The Office of Comptroller of the Currency (OCC) recently completed its 18th annual "Survey of Credit Underwriting Practices." The survey seeks to identify trends in lending standards and credit risks for the most common types of commercial and retail credit offered by National Banks and Federal Savings Associations (FSA).  The latter was included for the first time in this year's survey.

The survey covers OCC's examiner assessments of underwriting standards at 87 banks with assets of three billion dollars or more.  Examiners looked at loan products for each company where loan volume was 2% or more of its committed loan portfolio.  The survey covers loans totaling $4.6 trillion as of December 31, 2011, representing 91% of total loans in the national banking and FSA systems at that time.  The large banks discussed in the report are the 18 largest by asset size supervised by the OCC's large bank supervision department; the other 69 banks are supervised by OCC's medium size and community bank supervision department.  Underwriting standards refer to the terms and conditions under which banks extend or renew credit such as financial and collateral requirements, repayment programs, maturities, pricings, and covenants.

The results showed that underwriting standards remain largely unchanged from last year.  OCC examiners reported that those banks that changed standards generally did so in response to shifts in economic outlook, the competitive environment, or the banks risk appetite including a desire for growth.  Loan portfolios that experienced the most easing included indirect consumer, credit cards, large corporate, asset base lending, and leverage loans.  Portfolios that experienced the most tightening included high loan-to-value (HLTV) home equity, international, commercial and residential construction, affordable housing, and residential real estate loans.

Expectations regarding future health of the economy differed by bank and loan products but examiners reported that economic outlook was one of the main reasons given for easing or tightening standards.  Others were changes in risk appetite and product performance. Factors contributing to eased standards were changes in the competitive environment, increased competition and desire for growth and increased market liquidity. 

The survey indicates that 77% of examiner responses reflected that the overall level of credit risk will remain either unchanged or improve over the next 12 months.  In last year's survey 64% of the responses showed an expectation for improvement in the level of credit risk over the coming year.
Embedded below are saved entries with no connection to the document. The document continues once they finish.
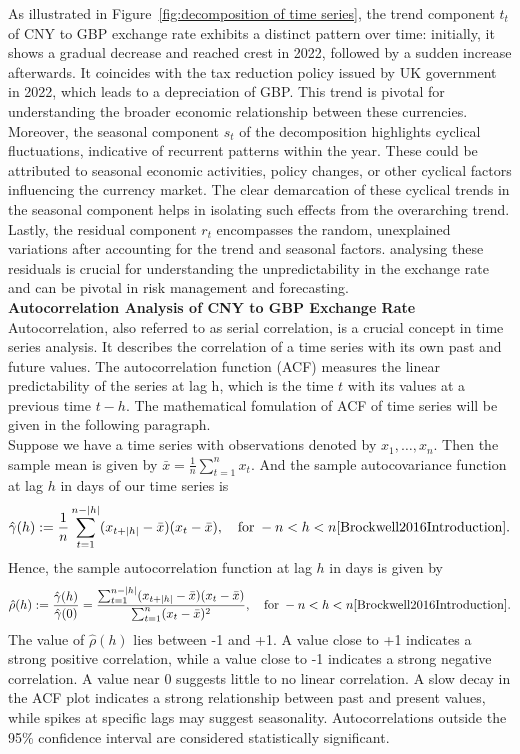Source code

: \documentclass{article}\usepackage[]{graphicx}\usepackage[]{xcolor}
\begin{document}
\noindent
As illustrated in Figure~\ref{fig:decomposition of time series}, the trend component $t_t$ of CNY to GBP exchange rate exhibits a distinct pattern over time: initially, it shows a gradual decrease and reached crest in 2022, followed by a sudden increase afterwards. It coincides with the tax reduction policy issued by UK government in 2022, which leads to a depreciation of GBP. This trend is pivotal for understanding the broader economic relationship between these currencies. \\

\noindent
Moreover, the seasonal component $s_t$ of the decomposition highlights cyclical fluctuations, indicative of recurrent patterns within the year. These could be attributed to seasonal economic activities, policy changes, or other cyclical factors influencing the currency market. The clear demarcation of these cyclical trends in the seasonal component helps in isolating such effects from the overarching trend.\\

\noindent
Lastly, the residual component $r_t$ encompasses the random, unexplained variations after accounting for the trend and seasonal factors. analysing these residuals is crucial for understanding the unpredictability in the exchange rate and can be pivotal in risk management and forecasting.\\

\noindent
\textbf{Autocorrelation Analysis of CNY to GBP Exchange Rate}\\
\noindent
Autocorrelation, also referred to as serial correlation, is a crucial concept in time series analysis. It describes the correlation of a time series with its own past and future values. The autocorrelation function (ACF) measures the linear predictability of the series at lag h, which is the time $t$ with its values at a previous time $t-h$. The mathematical fomulation of ACF of time series will be given in the following paragraph.\\

\noindent
Suppose we have a time series with observations denoted by \( x_1, \ldots, x_n \). Then the sample mean is given by $\bar{x} = \frac{1}{n} \sum_{t=1}^{n} x_t.$
And the sample autocovariance function at lag $h$ in days of our time series is
\[\hat{\gamma}(h) := \frac{1}{n} \sum_{t=1}^{n-|h|} (x_{t+|h|} - \bar{x})(x_t - \bar{x}), \quad \text{for} \; -n < h < n \cite{Brockwell2016Introduction}.\]
Hence, the sample autocorrelation function at lag $h$ in days is given by
\[\hat{\rho}(h) := \frac{\hat{\gamma}(h)}{\hat{\gamma}(0)} = \frac{\sum_{t=1}^{n-|h|} (x_{t+|h|} - \bar{x})(x_t - \bar{x})}{\sum_{t=1}^{n} (x_t - \bar{x})^{2}}, \quad \text{for} \; -n < h < n \cite{Brockwell2016Introduction}.\]
\noindent
The value of $\hat{\rho}(h)$ lies between -1 and +1. A value close to +1 indicates a strong positive correlation, while a value close to -1 indicates a strong negative correlation. A value near 0 suggests little to no linear correlation. A slow decay in the ACF plot indicates a strong relationship between past and present values, while spikes at specific lags may suggest seasonality. Autocorrelations outside the 95\% confidence interval are considered statistically significant.\\
\end{document}
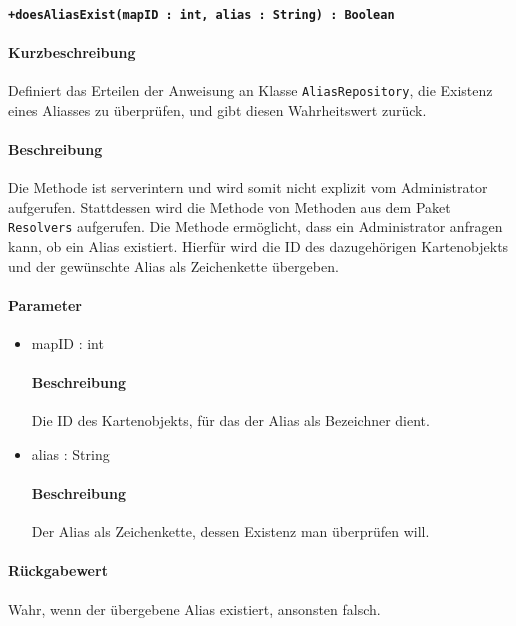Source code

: \paragraph*{\texttt{+doesAliasExist(mapID : int, alias : String) : Boolean}}%
\paragraph*{Kurzbeschreibung}
Definiert das Erteilen der Anweisung an Klasse \texttt{AliasRepository}, die Existenz eines Aliasses zu überprüfen, und gibt diesen Wahrheitswert zurück.
\paragraph*{Beschreibung}
Die Methode ist serverintern und wird somit nicht explizit vom Administrator aufgerufen.
Stattdessen wird die Methode von Methoden aus dem Paket \texttt{Resolvers} aufgerufen.
Die Methode ermöglicht, dass ein Administrator anfragen kann, ob ein Alias existiert.
Hierfür wird die ID des dazugehörigen Kartenobjekts und der gewünschte Alias als Zeichenkette übergeben.
\paragraph*{Parameter}
\begin{itemize}
    \item mapID : int
    		\paragraph*{Beschreibung}
    		Die ID des Kartenobjekts, für das der Alias als Bezeichner dient.
    	\item alias : String
    		\paragraph*{Beschreibung}
    		Der Alias als Zeichenkette, dessen Existenz man überprüfen will.
\end{itemize}
\paragraph*{Rückgabewert}
Wahr, wenn der übergebene Alias existiert, ansonsten falsch.
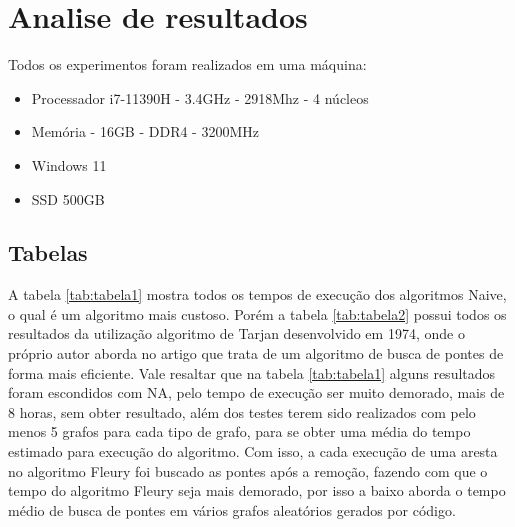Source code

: \newpage
\section{\esp Analise de resultados}

Todos os experimentos foram realizados em uma máquina: 
\begin{itemize}
  \item Processador i7-11390H - 3.4GHz - 2918Mhz - 4 núcleos 
  \item Memória - 16GB - DDR4 - 3200MHz
  \item Windows 11
  \item SSD 500GB
\end{itemize}


\subsection{\esp Tabelas}

A tabela \ref{tab:tabela1} mostra todos os tempos de execução dos algoritmos Naive, o qual é um algoritmo mais custoso. Porém a tabela \ref{tab:tabela2} possui todos os resultados da utilização algoritmo de Tarjan desenvolvido em 1974, onde o próprio autor aborda no artigo \cite{tarjan} que trata de um algoritmo de busca de pontes de forma mais eficiente. Vale resaltar que na tabela \ref{tab:tabela1} alguns resultados foram escondidos com NA, pelo tempo de execução ser muito demorado, mais de 8 horas, sem obter resultado, além dos testes terem sido realizados com pelo menos 5 grafos para cada tipo de grafo, para se obter uma média do tempo estimado para execução do algoritmo. Com isso, a cada execução de uma aresta no algoritmo Fleury foi buscado as pontes após a remoção, fazendo com que o tempo do algoritmo Fleury seja mais demorado, por isso a baixo aborda o tempo médio de busca de pontes em vários grafos aleatórios gerados por código.

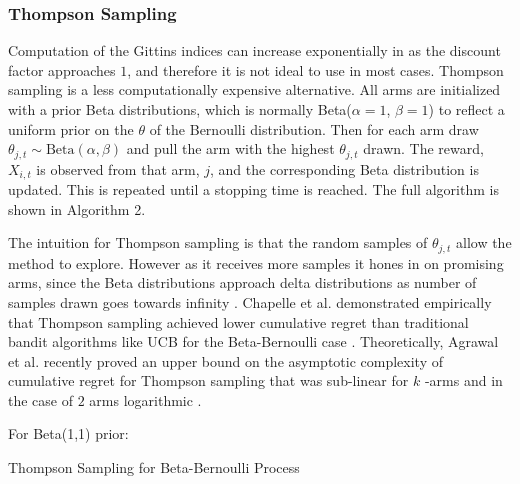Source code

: \documentclass[journal,transmag]{IEEEtran}%
\begin{document}
\subsubsection{Thompson Sampling}
Computation of the Gittins indices can increase exponentially in as the discount factor approaches $1$, and therefore it is not ideal to use in most cases. 
Thompson sampling is a less computationally expensive alternative.
All arms are initialized with a prior Beta distributions, which is normally Beta($\alpha=1$,  $\beta =1$) to reflect a uniform prior on the $\theta$ of the Bernoulli distribution.
Then for each arm draw $\theta_{j,t} \sim \mbox{Beta}(\alpha,\beta)$ and pull the arm with the highest $\theta_{j,t}$ drawn.
The reward, $X_{i,t}$ is observed from that arm, $j$, and the corresponding Beta distribution is updated.
This is repeated until a stopping time is reached. The full algorithm is shown in Algorithm 2.  

The intuition for Thompson sampling is that the random samples of $\theta_{j,t}$ allow the method to explore. However as it receives more samples it hones in on promising arms, since the Beta distributions approach delta distributions as number of samples drawn goes towards infinity \cite{goetschalckx2011continuous}. Chapelle et al. demonstrated empirically that Thompson sampling achieved lower cumulative regret than traditional bandit algorithms like UCB for the Beta-Bernoulli case \cite{chapelle2011empirical}. Theoretically, Agrawal et al. recently proved an upper bound on the asymptotic complexity of  cumulative regret for  Thompson sampling that was sub-linear  for $k$ -arms and in the case of $2$ arms logarithmic \cite{agrawal2011analysis}. 

\begin{algorithm}
 For Beta(1,1) prior: \\
 \caption{Thompson Sampling for Beta-Bernoulli Process}
\end{algorithm}
\vspace{-2ex}
\end{document}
Because of the significant volume of real estate related loans, the greatest credit risk in banks was general economic weakness and its results and impact on real estate values.   

Eighty-four of the surveyed banks (97 percent) originate residential real estate loans.  There is a slow continued trend from tightening to unchanged standards with 65 percent of the banks reporting unchanged residential real estate underwriting standards.  Despite the many challenges and uncertainties presented by the housing market, none of the banks exited the residential real estate business during the past year however examiners reported that two banks plan to do so in the coming year.  Additionally, examiners indicated that quantity of risk inherent in these portfolios remained unchanged or decreased at 81% of the banks.

Similar results were noted for conventional home equity loans with 68% of banks keeping underwriting standards unchanged and 18% easing standards since the 2001 survey.  Of the six banks that originated high loan-to-value home equity loans, three banks have exited the business and one plans to do so in the coming year

Commercial real estate (CRE) products include residential construction, commercial construction, and all other CRE loans.  Almost all surveyed banks offered at least one type of CRE product and these remain a primary concern of examiners given the current economic environment and some banks' significant concentrations in this product relative to their capital.  A majority of banks underwriting standards remain unchanged for CRE; tightening continued in residential construction and commercial (21 percent and 20 percent respectively).  Examiners site cited the distressed real estate market, poor product performance, reduced risk appetite and changing market strategy as the main reasons for the banks net tightening.

Nineteen banks (22 percent) offered residential construction loan products but recent performance of these loans has been poor and many banks have either exited the product or significantly curtailed new originations.

Of the loan products surveyed 17% were originated to sell, mostly large corporate loans, leveraged loans, international credits, and asset based loans.  Examiners noted different standards for loans originated to hold vs. loans originated to sell in only one or two of the banks offering each product.  There has been continued improvement since 2008 in reducing the differences in hold vs. sell underwriting standards and OCC continues to monitor and assess any differences.